Stored data entries
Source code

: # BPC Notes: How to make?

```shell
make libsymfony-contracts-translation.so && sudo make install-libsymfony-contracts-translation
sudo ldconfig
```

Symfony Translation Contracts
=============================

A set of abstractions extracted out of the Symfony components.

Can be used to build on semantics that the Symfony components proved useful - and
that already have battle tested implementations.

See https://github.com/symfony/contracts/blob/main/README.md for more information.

# EXERCISE PROMPT:
Scan the records above for lines with the word "that". Then report how many there are, as a bare number.

# EXPECTED OUTPUT:
2